● **EXTRACTED RECORDS**:
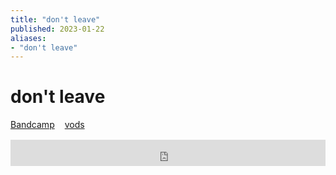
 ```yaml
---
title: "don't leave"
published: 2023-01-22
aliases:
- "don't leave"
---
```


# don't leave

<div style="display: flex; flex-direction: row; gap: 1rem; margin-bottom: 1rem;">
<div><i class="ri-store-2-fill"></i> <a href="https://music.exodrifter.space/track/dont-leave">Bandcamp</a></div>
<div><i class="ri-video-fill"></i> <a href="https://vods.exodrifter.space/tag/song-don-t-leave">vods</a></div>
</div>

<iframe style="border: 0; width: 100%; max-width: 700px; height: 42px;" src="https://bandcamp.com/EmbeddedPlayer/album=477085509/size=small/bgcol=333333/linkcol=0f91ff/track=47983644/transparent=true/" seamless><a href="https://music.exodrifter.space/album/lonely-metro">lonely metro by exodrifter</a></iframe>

...

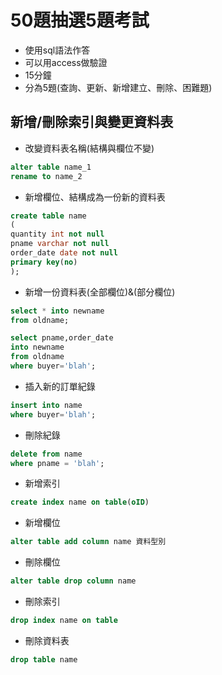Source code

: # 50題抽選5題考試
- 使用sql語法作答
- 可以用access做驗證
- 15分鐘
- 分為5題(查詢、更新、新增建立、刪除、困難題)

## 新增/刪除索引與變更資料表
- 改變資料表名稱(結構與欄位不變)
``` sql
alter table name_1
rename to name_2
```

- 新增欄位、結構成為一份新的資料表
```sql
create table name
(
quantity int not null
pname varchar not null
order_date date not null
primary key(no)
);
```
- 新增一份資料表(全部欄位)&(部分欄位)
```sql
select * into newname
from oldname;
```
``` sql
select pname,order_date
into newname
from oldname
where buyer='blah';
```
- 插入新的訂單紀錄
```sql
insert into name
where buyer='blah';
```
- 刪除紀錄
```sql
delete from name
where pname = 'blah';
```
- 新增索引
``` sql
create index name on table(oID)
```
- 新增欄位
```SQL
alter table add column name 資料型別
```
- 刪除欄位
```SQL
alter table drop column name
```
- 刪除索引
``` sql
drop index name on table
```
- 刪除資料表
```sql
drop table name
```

● **WORK REQUIRED**: Each line above that contains the word "class" must be copied.

● **ANSWER BELOW**:
<div><i class="ri-store-2-fill"></i> <a href="https://music.exodrifter.space/track/dont-leave">Bandcamp</a></div>
<div><i class="ri-video-fill"></i> <a href="https://vods.exodrifter.space/tag/song-don-t-leave">vods</a></div>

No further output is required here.